Некоторые делали вид, что стыдятся, и хихикали, другие спокойно и просто ожидали коньяку и глядели на него серьезно, протягивали руку и здоровались, входя. По-видимому, они уже ложились спать, потому что все были в легких капотах, а одна, чрезвычайно толстая, ленивая и равнодушная, пришла даже в одной юбке, с голыми, невероятно толстыми руками и жирною, словно распухшею грудью. Эта толстая и еще одна со злым, птичьим, старым лицом, на котором белила лежали, как грязная штукатурка на стене, были совершенно пьяны, остальные же сильно навеселе. И все это полуголое, откровенное, хихикающее окружило его, и сразу нестерпимо запахло телом, портером, все теми же влажными, мыльными духами. Прибежал с коньяком и портером потный лакей в обтянутом кургузом фраке, и все девицы хором встретили его:
– Маркуша! Милай Маркуша! Маркуша!
По-видимому, это было в обычае – встречать его такими возгласами, потому что даже и толстая, пьяная, лениво прогудела:
– Маркуша!
И все это было необыкновенно. Пили, чокались, говорили все сразу и о чем-то своем. Злая, с птичьим лицом, раздраженно и крикливо рассказывала о госте, который брал ее на время и с которым у нее что-то вышло. Часто ввертывали уличные ругательства, но произносили их не равнодушно, как мужчины, а всегда с особенной едкостью, с некоторым вызовом; все вещи называли своими именами.

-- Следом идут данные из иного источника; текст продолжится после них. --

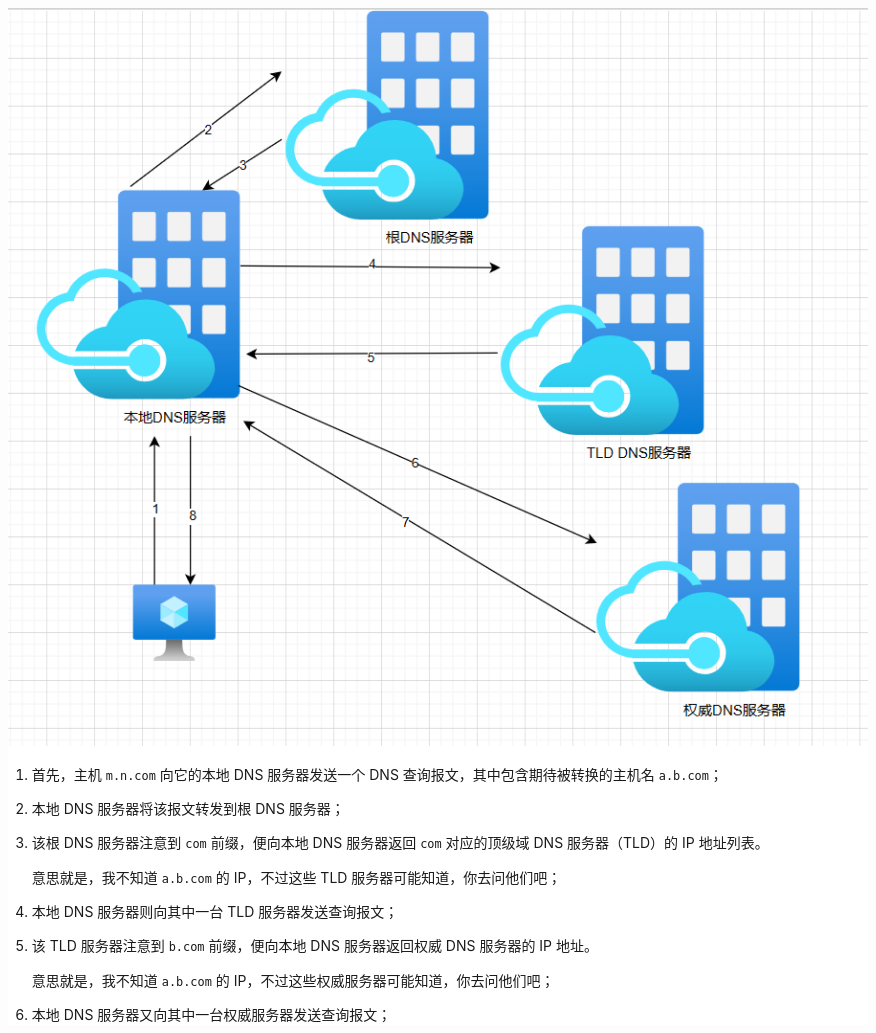 ![image-20231108175642233](./image/t1sa1y-0.png)

1. 首先，主机 `m.n.com` 向它的本地 DNS 服务器发送一个 DNS 查询报文，其中包含期待被转换的主机名 `a.b.com`；

2. 本地 DNS 服务器将该报文转发到根 DNS 服务器；

3. 该根 DNS 服务器注意到 `com` 前缀，便向本地 DNS 服务器返回 `com` 对应的顶级域 DNS 服务器（TLD）的 IP 地址列表。

   意思就是，我不知道 `a.b.com` 的 IP，不过这些 TLD 服务器可能知道，你去问他们吧；

4. 本地 DNS 服务器则向其中一台 TLD 服务器发送查询报文；

5. 该 TLD 服务器注意到 `b.com` 前缀，便向本地 DNS 服务器返回权威 DNS 服务器的 IP 地址。

   意思就是，我不知道 `a.b.com` 的 IP，不过这些权威服务器可能知道，你去问他们吧；

6. 本地 DNS 服务器又向其中一台权威服务器发送查询报文；
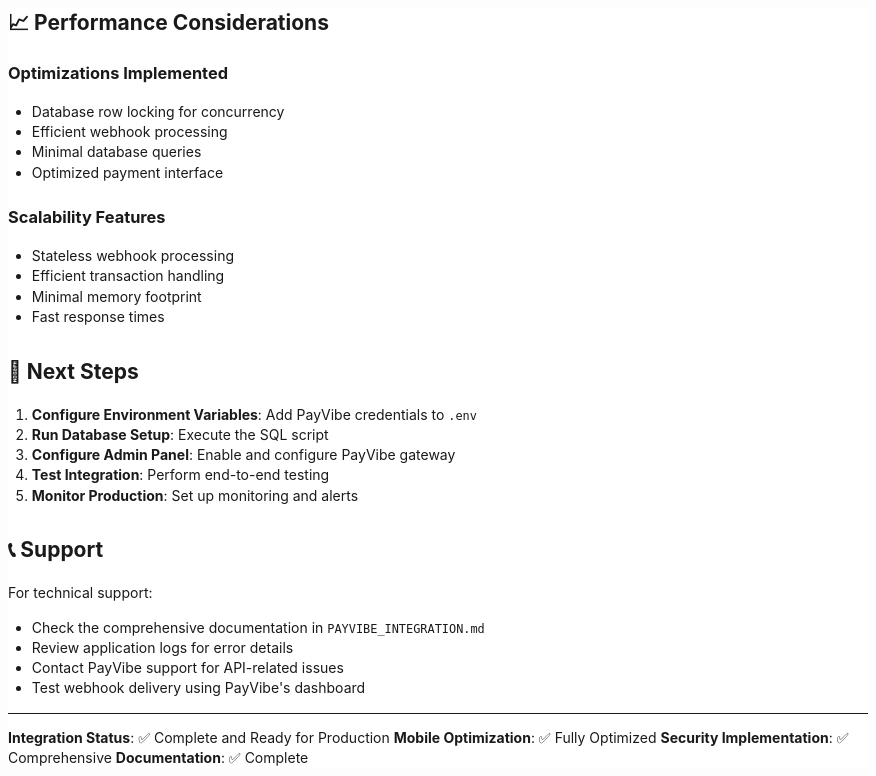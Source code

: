 ## 📈 Performance Considerations

### Optimizations Implemented
- Database row locking for concurrency
- Efficient webhook processing
- Minimal database queries
- Optimized payment interface

### Scalability Features
- Stateless webhook processing
- Efficient transaction handling
- Minimal memory footprint
- Fast response times

## 🎯 Next Steps

1. **Configure Environment Variables**: Add PayVibe credentials to `.env`
2. **Run Database Setup**: Execute the SQL script
3. **Configure Admin Panel**: Enable and configure PayVibe gateway
4. **Test Integration**: Perform end-to-end testing
5. **Monitor Production**: Set up monitoring and alerts

## 📞 Support

For technical support:
- Check the comprehensive documentation in `PAYVIBE_INTEGRATION.md`
- Review application logs for error details
- Contact PayVibe support for API-related issues
- Test webhook delivery using PayVibe's dashboard

---

**Integration Status**: ✅ Complete and Ready for Production
**Mobile Optimization**: ✅ Fully Optimized
**Security Implementation**: ✅ Comprehensive
**Documentation**: ✅ Complete 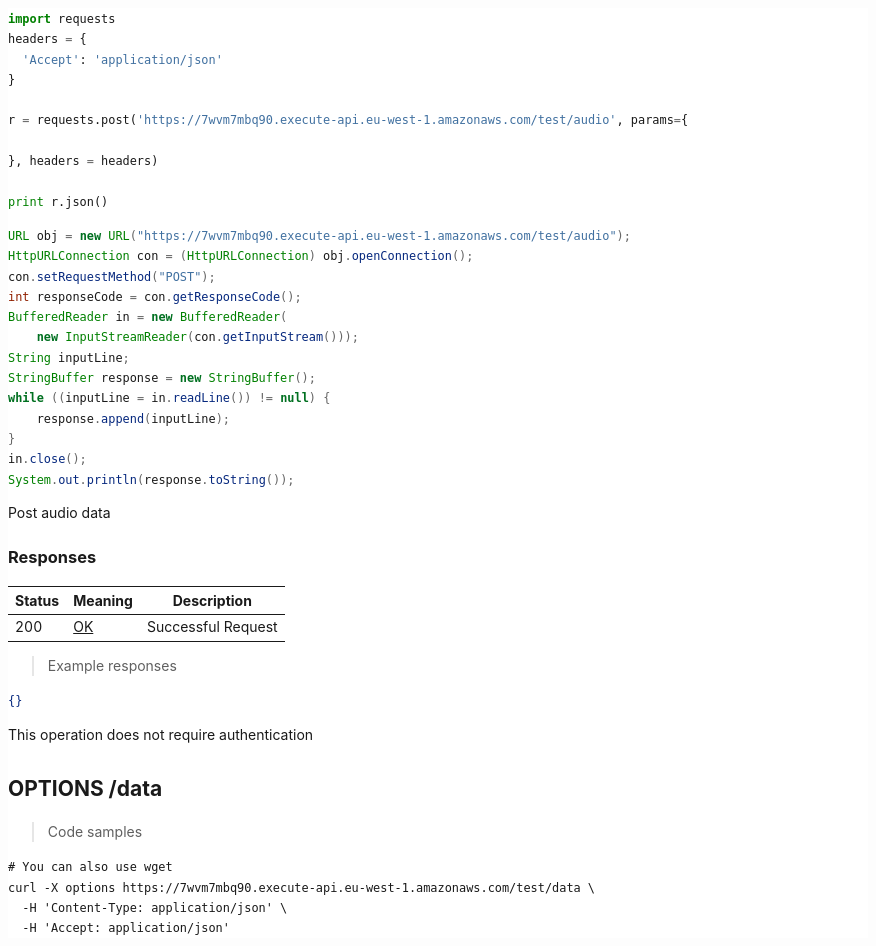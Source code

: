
 ```python
import requests
headers = {
  'Accept': 'application/json'
}

r = requests.post('https://7wvm7mbq90.execute-api.eu-west-1.amazonaws.com/test/audio', params={

}, headers = headers)

print r.json()
```

```java
URL obj = new URL("https://7wvm7mbq90.execute-api.eu-west-1.amazonaws.com/test/audio");
HttpURLConnection con = (HttpURLConnection) obj.openConnection();
con.setRequestMethod("POST");
int responseCode = con.getResponseCode();
BufferedReader in = new BufferedReader(
    new InputStreamReader(con.getInputStream()));
String inputLine;
StringBuffer response = new StringBuffer();
while ((inputLine = in.readLine()) != null) {
    response.append(inputLine);
}
in.close();
System.out.println(response.toString());
```

Post audio data

### Responses

Status|Meaning|Description
---|---|---|
200|[OK](https://tools.ietf.org/html/rfc7231#section-6.3.1)|Successful Request

> Example responses

```json
{}
```
<aside class="success">
This operation does not require authentication
</aside>

## OPTIONS /data

> Code samples

```shell
# You can also use wget
curl -X options https://7wvm7mbq90.execute-api.eu-west-1.amazonaws.com/test/data \
  -H 'Content-Type: application/json' \
  -H 'Accept: application/json'

```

На него вначале обращали внимания мало, да и сам он упорно молчал и выглядывал. Счастливая Люба сидела очень тихо рядом с ним на постели, обнимая его рукою за шею, сама пила немного, но ему постоянно подливала. И часто в самое ухо шептала:
– Миленький!
Пил он много, но не хмелел, а что-то другое происходило в нем, что производит нередко в людях таинственный и сильный алкоголь. Будто – пока он пил и молчал – внутри его происходила огромная, разрушительная работа, быстрая и глухая. Как будто все, что он узнал в течение жизни, полюбил и передумал, разговоры с товарищами, книги, опасная и завлекательная работа – бесшумно сгорало, уничтожалось бесследно, но сам он от этого не разрушался, а как-то странно креп и твердел. Словно с каждой выпитой рюмкой он возвращался к какому-то первоначалу своему – к деду, к прадеду, к тем стихийным, первобытным бунтарям, для которых бунт был религией и религия – бунтом. Как линючая краска под горячей водой – смывалась и блекла книжная чуждая мудрость, а на место ее вставало свое собственное, дикое и темное, как голос самой черной земли. И диким простором, безграничностью дремучих лесов, безбрежностью полей веяло от этой последней темной мудрости его; в ней слышался смятенный крик колоколов, в ней виделось кровавое зарево пожаров, и звон железных кандалов, и исступленная молитва, и сатанинский хохот тысяч исполинских глоток – и черный купол неба над непокрытой головою.